Source texts of formatted documents –
--- --- ---

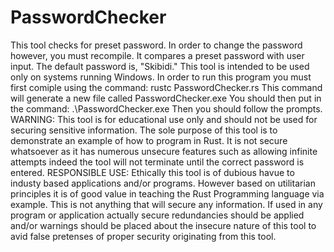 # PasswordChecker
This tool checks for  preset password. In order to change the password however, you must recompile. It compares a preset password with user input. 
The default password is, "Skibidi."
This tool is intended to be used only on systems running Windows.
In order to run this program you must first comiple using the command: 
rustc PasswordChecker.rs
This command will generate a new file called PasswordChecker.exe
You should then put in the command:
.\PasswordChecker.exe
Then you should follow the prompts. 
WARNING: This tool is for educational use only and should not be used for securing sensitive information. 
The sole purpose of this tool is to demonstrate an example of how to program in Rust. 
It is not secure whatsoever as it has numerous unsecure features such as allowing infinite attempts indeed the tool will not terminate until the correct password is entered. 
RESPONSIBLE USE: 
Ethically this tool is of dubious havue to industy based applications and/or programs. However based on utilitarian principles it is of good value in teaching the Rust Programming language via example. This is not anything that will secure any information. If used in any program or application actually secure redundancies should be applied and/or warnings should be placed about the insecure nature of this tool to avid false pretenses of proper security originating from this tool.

--- --- ---

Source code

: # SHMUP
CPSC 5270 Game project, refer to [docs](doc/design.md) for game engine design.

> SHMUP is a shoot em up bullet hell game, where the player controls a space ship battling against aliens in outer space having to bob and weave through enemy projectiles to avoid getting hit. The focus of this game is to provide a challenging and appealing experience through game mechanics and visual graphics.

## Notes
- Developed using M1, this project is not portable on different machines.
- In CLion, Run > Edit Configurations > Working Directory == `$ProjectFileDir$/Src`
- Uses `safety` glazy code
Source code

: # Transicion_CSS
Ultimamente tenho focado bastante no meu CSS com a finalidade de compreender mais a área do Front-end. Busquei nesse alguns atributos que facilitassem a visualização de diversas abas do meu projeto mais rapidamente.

--- --- ---

Exercise details –
Once you reach the line with "This command will" in the data above, copy it and every line after it exactly, up to and including the line with "The sole purpose".

Task solution –
This command will generate a new file called PasswordChecker.exe
You should then put in the command:
.\PasswordChecker.exe
Then you should follow the prompts. 
WARNING: This tool is for educational use only and should not be used for securing sensitive information. 
The sole purpose of this tool is to demonstrate an example of how to program in Rust. 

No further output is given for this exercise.